= What the task requires =
Provide the number of lines in the material below that include the word "ThermalSensor", without any accompanying text.

= Data for processing =
....

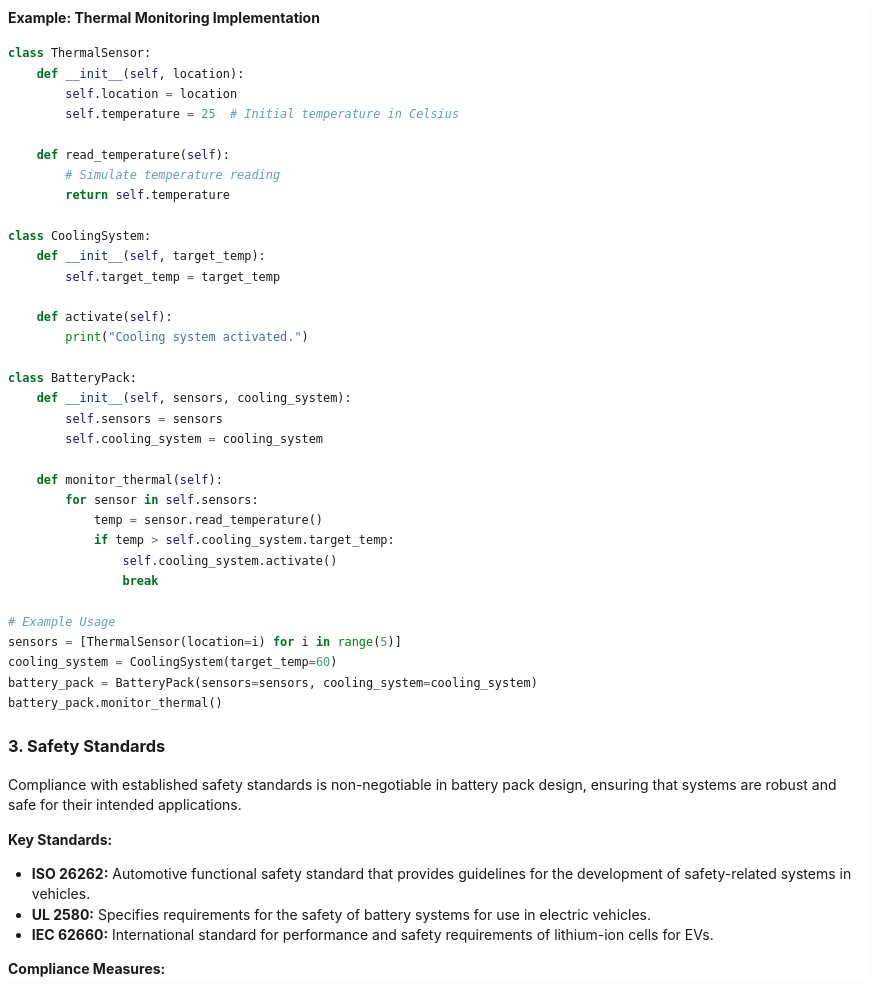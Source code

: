 **Example: Thermal Monitoring Implementation**

```python
class ThermalSensor:
    def __init__(self, location):
        self.location = location
        self.temperature = 25  # Initial temperature in Celsius

    def read_temperature(self):
        # Simulate temperature reading
        return self.temperature

class CoolingSystem:
    def __init__(self, target_temp):
        self.target_temp = target_temp

    def activate(self):
        print("Cooling system activated.")

class BatteryPack:
    def __init__(self, sensors, cooling_system):
        self.sensors = sensors
        self.cooling_system = cooling_system

    def monitor_thermal(self):
        for sensor in self.sensors:
            temp = sensor.read_temperature()
            if temp > self.cooling_system.target_temp:
                self.cooling_system.activate()
                break

# Example Usage
sensors = [ThermalSensor(location=i) for i in range(5)]
cooling_system = CoolingSystem(target_temp=60)
battery_pack = BatteryPack(sensors=sensors, cooling_system=cooling_system)
battery_pack.monitor_thermal()
```

### 3. Safety Standards

Compliance with established safety standards is non-negotiable in battery pack design, ensuring that systems are robust and safe for their intended applications.

**Key Standards:**

- **ISO 26262:** Automotive functional safety standard that provides guidelines for the development of safety-related systems in vehicles.
- **UL 2580:** Specifies requirements for the safety of battery systems for use in electric vehicles.
- **IEC 62660:** International standard for performance and safety requirements of lithium-ion cells for EVs.

**Compliance Measures:**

....

= Answer box =
2